What is required:
Extract only the lines from the start of the entries below to the line with "I found that", inclusive; omit every picture.

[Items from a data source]
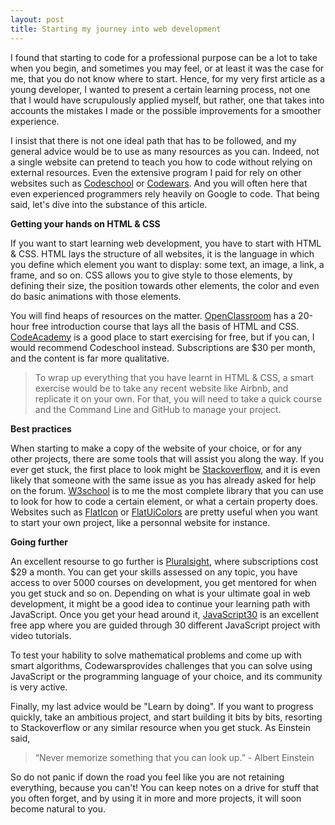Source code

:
 ```yaml
---
layout: post
title: Starting my journey into web development
---
```

I found that starting to code for a professional purpose can be a lot to take when you begin, and sometimes you may feel, or at least it was the case for me, that you do not know where to start. Hence, for my very first article as a young developer, I wanted to present a certain learning process, not  one that I would have scrupulously applied myself, but rather, one that takes into accounts the mistakes I made or the possible improvements for a smoother experience.

I insist that there is not one ideal path that has to be followed, and my general advice would be to use as many resources as you can. Indeed, not a single website can pretend to teach you how to code without relying on external resources. Even the extensive program I paid for rely on other websites such as [Codeschool](https://www.codeschool.com/) or [Codewars](https://www.codewars.com/). And you will often here that even experienced programmers rely heavily on Google to code. That being said, let's dive into the substance of this article.

**Getting your hands on HTML & CSS**

If you want to start learning web development, you have to start with HTML & CSS. HTML lays the structure of all websites, it is the language in which you define which element you want to display: some text, an image, a link, a frame, and so on. CSS allows you to give style to those elements, by defining their size, the position towards other elements, the color and even do basic animations with those elements.

You will find heaps of resources on the matter. [OpenClassroom](https://openclassrooms.com/courses?q=&idx=prod_v2_COURSES_fr&p=0&fR[certificate][0]=true&fR[isWeb][0]=true&hFR[category.name][0]=D%C3%A9veloppement%20web) has a 20-hour free introduction course that lays all the basis of HTML and CSS. [CodeAcademy](https://www.codecademy.com/) is a good place to start exercising for free, but if you can, I would recommend Codeschool instead. Subscriptions are $30 per month, and the content is far more qualitative.

>To wrap up everything that you have learnt in HTML & CSS, a smart exercise would be to take any recent website like Airbnb, and replicate it on your own. For that, you will need to take a quick course  and the Command Line and GitHub to manage your project.

**Best practices**

When starting to make a copy of the website of your choice, or for any other projects, there are some tools that will assist you along the way. If you ever get stuck, the first place to look might be [Stackoverflow](https://stackoverflow.com/), and it is even likely that someone with the same issue as you has already asked for help on the forum. [W3school](https://www.w3schools.com/) is to me the most complete library that you can use to look for how to code a certain element, or what a certain property does. Websites such as [FlatIcon](flaticon.com) or [FlatUiColors](flatuicolors.com) are pretty useful when you want to start your own project, like a personnal website for instance.

**Going further**

An excellent resourse to go further is [Pluralsight](pluralsight.com), where subscriptions cost $29 a month. You can get your skills assessed on any topic, you have access to over 5000 courses on development, you get mentored for when you get stuck and so on. Depending on what is your ultimate goal in web development, it might be a good idea to continue your learning path with JavaScript. Once you get your head around it, [JavaScript30](javascript30.com) is an excellent free app where you are guided through 30 different JavaScript project with video tutorials.

To test your hability to solve mathematical problems and come up with smart algorithms, Codewarsprovides challenges that you can solve using JavaScript or the programming language of your choice, and its community is very active.

Finally, my last advice would be "Learn by doing". If you want to progress quickly, take an ambitious project, and start building it bits by bits, resorting to Stackoverflow or any similar resource when you get stuck. As Einstein said, 

>“Never memorize something that you can look up.” - Albert Einstein

So do not panic if down the road you feel like you are not retaining everything, because you can't! You can keep notes on a drive for stuff that you often forget, and by using it in more and more projects, it will soon become natural to you.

Response area:
Source code

:
 ```yaml
---
layout: post
title: Starting my journey into web development
---
```

I found that starting to code for a professional purpose can be a lot to take when you begin, and sometimes you may feel, or at least it was the case for me, that you do not know where to start. Hence, for my very first article as a young developer, I wanted to present a certain learning process, not  one that I would have scrupulously applied myself, but rather, one that takes into accounts the mistakes I made or the possible improvements for a smoother experience.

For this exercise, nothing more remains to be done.